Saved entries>
============

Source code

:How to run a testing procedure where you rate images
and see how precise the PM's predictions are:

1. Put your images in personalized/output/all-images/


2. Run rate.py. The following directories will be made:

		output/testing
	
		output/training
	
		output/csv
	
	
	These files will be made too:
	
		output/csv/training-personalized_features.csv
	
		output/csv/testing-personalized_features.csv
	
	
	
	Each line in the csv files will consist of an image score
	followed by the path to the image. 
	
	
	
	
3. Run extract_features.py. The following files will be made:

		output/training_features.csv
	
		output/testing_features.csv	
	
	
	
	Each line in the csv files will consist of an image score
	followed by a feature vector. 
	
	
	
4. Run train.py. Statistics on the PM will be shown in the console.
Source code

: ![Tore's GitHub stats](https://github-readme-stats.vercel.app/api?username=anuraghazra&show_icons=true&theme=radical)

============

What you will do> Set down the lines from the one with "followed by a feature vector." through the end of the data above. Keep each exactly as written and add no other line.

Answer box>
	followed by a feature vector. 
	
	
	
4. Run train.py. Statistics on the PM will be shown in the console.
Source code

: ![Tore's GitHub stats](https://github-readme-stats.vercel.app/api?username=anuraghazra&show_icons=true&theme=radical)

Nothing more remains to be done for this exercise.